Neun Faschingsgilden sind laut Website des Bundes Österreichischer Faschingsgilden (BÖF) Teil des BÖF und/oder des Wiener Landesverbands. Dem gegenüber stehen mehr als 40 registrierte Faschingsgilden alleine in Kärnten. Die jüngste Gründung der „Vindobona“ zeigt jedoch, dass Faschingsbräuche auch ein lebendiger Teil der Wiener Kultur sind.
Die Faschingsgilden organisieren z. B. Faschingsumzüge, gestalten Tanzchoreografien, schreiben Sketches für Vorführungen und zeigen sich auf Festen in ihrem Gildengewand. In regelmäßigen Sitzungen trifft man sich, tauscht sich aus und knüpft neue Freundschaften.
Narrentum als Grundvoraussetzung
„Man muss ein richtiger Faschingsnarr sein“, sagt die Gründerin der Faschingsgilde „Vindobona“, Susanne, gegenüber wien.ORF.at auf die Frage, was es denn brauche, um eine Faschingsgilde zu gründen. Sie sei bereits seit ungefähr 15 Jahren „beim Fasching dabei“ und war in mehreren Faschingsgilden Mitglied. Diesen Frühling, „zwischen Kaffee- und Eierkochen“, hatte sie schließlich die Idee, die „Vindobona“ zu gründen.

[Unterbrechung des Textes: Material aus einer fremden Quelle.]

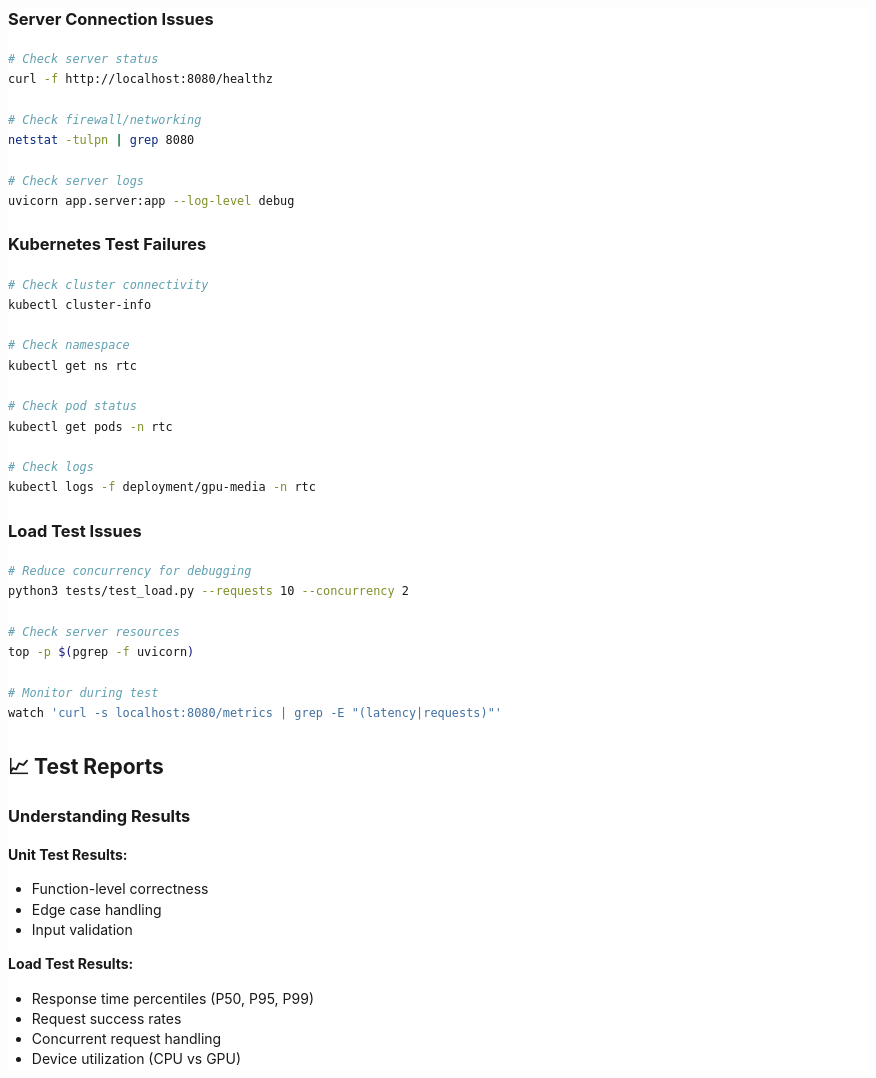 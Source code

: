 ### Server Connection Issues
```bash
# Check server status
curl -f http://localhost:8080/healthz

# Check firewall/networking
netstat -tulpn | grep 8080

# Check server logs
uvicorn app.server:app --log-level debug
```

### Kubernetes Test Failures
```bash
# Check cluster connectivity
kubectl cluster-info

# Check namespace
kubectl get ns rtc

# Check pod status
kubectl get pods -n rtc

# Check logs
kubectl logs -f deployment/gpu-media -n rtc
```

### Load Test Issues
```bash
# Reduce concurrency for debugging
python3 tests/test_load.py --requests 10 --concurrency 2

# Check server resources
top -p $(pgrep -f uvicorn)

# Monitor during test
watch 'curl -s localhost:8080/metrics | grep -E "(latency|requests)"'
```

## 📈 Test Reports

### Understanding Results

**Unit Test Results:**
- Function-level correctness
- Edge case handling
- Input validation

**Load Test Results:**
- Response time percentiles (P50, P95, P99)
- Request success rates
- Concurrent request handling
- Device utilization (CPU vs GPU)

Grantiger Schlachtruf auf Wienerisch
Den Wien-Bezug im Namen der Faschingsgilde „Vindobona“ wollte die Gründerin auch in deren Schlachtruf unterstreichen. Es sollte etwas Ur-Wienerisches „Grantiges“ sein. Der typische Wiener werde als „ungut oder unbequem“ beschrieben, meint Susanne im Interview. Der Ruf „Jo eh“ passe dazu.
„Tohuwabohu“ vor dem Donaustädter Amtshaus
Einem weit verbreiteten Irrglauben nach beginnt der Fasching jedes Jahr am 11. November. Dieses Datum markiert jedoch bloß das traditionelle „Narrenwecken“: Ab diesem Moment beginnt der „Faschingsnarr“, Streiche für den eigentlichen Faschingsbeginn am 7. Jänner auszuhecken.
Für den 11. November 2026 hat die Faschingsgilde „Vindobona“ bereits einen Plan: Sie wird dem Bezirksvorsteher der Donaustadt, Ernst Nevrivy (SPÖ), symbolisch den Schlüssel zum Amtshaus abnehmen. „Ein richtiges Tohuwabohu“ mit Musik und Krapfen werde das.